[[ Input records, beginning ]]

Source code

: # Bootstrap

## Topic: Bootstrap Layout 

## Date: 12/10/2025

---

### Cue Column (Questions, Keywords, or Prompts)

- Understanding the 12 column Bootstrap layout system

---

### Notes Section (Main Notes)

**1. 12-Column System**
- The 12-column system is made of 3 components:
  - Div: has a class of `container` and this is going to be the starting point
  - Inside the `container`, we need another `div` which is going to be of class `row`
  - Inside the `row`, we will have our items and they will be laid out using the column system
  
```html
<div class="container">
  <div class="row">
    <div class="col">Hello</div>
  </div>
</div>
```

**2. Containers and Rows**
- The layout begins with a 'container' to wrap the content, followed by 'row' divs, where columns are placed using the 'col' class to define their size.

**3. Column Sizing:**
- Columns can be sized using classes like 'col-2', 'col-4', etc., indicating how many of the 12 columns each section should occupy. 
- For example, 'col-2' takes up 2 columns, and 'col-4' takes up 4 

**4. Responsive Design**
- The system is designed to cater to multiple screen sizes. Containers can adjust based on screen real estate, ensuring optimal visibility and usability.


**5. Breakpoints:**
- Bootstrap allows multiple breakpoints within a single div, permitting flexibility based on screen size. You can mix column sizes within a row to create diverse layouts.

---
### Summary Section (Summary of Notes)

[[ Input records, end ]]

**About this task**
Among the records above, find the lines where the word "based" appears and copy them.

**Solution to this problem**
- The system is designed to cater to multiple screen sizes. Containers can adjust based on screen real estate, ensuring optimal visibility and usability.
- Bootstrap allows multiple breakpoints within a single div, permitting flexibility based on screen size. You can mix column sizes within a row to create diverse layouts.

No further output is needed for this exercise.